Buchanan Rides Alone
1958
Welcome to Agry Town, a corrupt border outpost presided over by a pair of rival brothers whose bottomless greed corrupts everything in their orbit. Into this moral cesspool rides drifter Tom Buchanan (Randolph Scott), who soon finds himself railroaded for murder and, alongside a vengeful young Mexican vaquero, forced to take a stand for justice. The noir-tinged narrative—replete with twists, double crosses, and the kind of richly drawn villains who are hallmarks of the Ranown westerns—moves with entertaining economy toward a memorably ironic climax.
Ride Lonesome
1959
Mysterious motivations drive taciturn bounty hunter Ben Brigade (Randolph Scott) to capture a wanted murderer—but his quest is complicated when he is accosted by a pair of outlaws who have their own inscrutable reasons for riding along.

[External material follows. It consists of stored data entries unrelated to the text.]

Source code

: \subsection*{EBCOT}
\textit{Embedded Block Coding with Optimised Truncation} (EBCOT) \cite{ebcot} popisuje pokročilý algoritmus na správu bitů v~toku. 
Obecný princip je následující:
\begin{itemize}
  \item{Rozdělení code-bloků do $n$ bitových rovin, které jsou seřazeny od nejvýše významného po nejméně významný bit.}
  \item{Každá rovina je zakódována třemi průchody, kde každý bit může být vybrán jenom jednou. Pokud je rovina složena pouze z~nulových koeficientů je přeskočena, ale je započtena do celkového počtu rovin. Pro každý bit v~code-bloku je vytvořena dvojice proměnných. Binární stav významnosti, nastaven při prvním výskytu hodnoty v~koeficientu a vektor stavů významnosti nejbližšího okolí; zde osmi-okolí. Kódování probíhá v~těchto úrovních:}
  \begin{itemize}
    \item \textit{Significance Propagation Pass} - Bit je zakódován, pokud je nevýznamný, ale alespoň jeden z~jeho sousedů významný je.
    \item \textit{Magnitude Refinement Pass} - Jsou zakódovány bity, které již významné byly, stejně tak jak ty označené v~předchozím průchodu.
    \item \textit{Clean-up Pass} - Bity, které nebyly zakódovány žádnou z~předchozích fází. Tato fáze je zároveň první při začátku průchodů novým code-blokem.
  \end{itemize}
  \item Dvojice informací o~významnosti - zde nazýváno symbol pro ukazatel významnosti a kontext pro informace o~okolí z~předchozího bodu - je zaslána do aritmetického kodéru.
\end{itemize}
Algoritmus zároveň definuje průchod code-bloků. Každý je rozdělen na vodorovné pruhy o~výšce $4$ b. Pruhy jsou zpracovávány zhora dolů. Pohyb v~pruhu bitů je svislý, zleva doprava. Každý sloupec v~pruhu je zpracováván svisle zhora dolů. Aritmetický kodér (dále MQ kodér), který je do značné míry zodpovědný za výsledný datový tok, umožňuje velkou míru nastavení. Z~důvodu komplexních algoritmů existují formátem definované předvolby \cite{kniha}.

Masterfully scripted by Burt Kennedy, who weaves a complex web of ambiguous loyalties and motives, and featuring supporting turns by genre icons James Coburn (in his film debut) and Lee Van Cleef, the first of the Ranown westerns to be shot in CinemaScope makes striking use of the enlarged frame—with a final shot that stands as perhaps the single most unforgettable image in the series.
Comanche Station
1960
The last collaboration between Budd Boetticher and Randolph Scott brings the Ranown westerns full circle, reexamining many of the films’ key themes and tropes: greed, loyalty, hidden motivations, and the fine moral line that separates heroes from villains. Scott stars as the enigmatic Jefferson Cody, who rescues a woman kidnapped by Comanches for reasons that may have nothing to do with the bounty offered for her return. But before he can bring her to safety, he’ll have to contend with the dangers of the Comanche warpath and a trio of bounty hunters who have designs on the reward.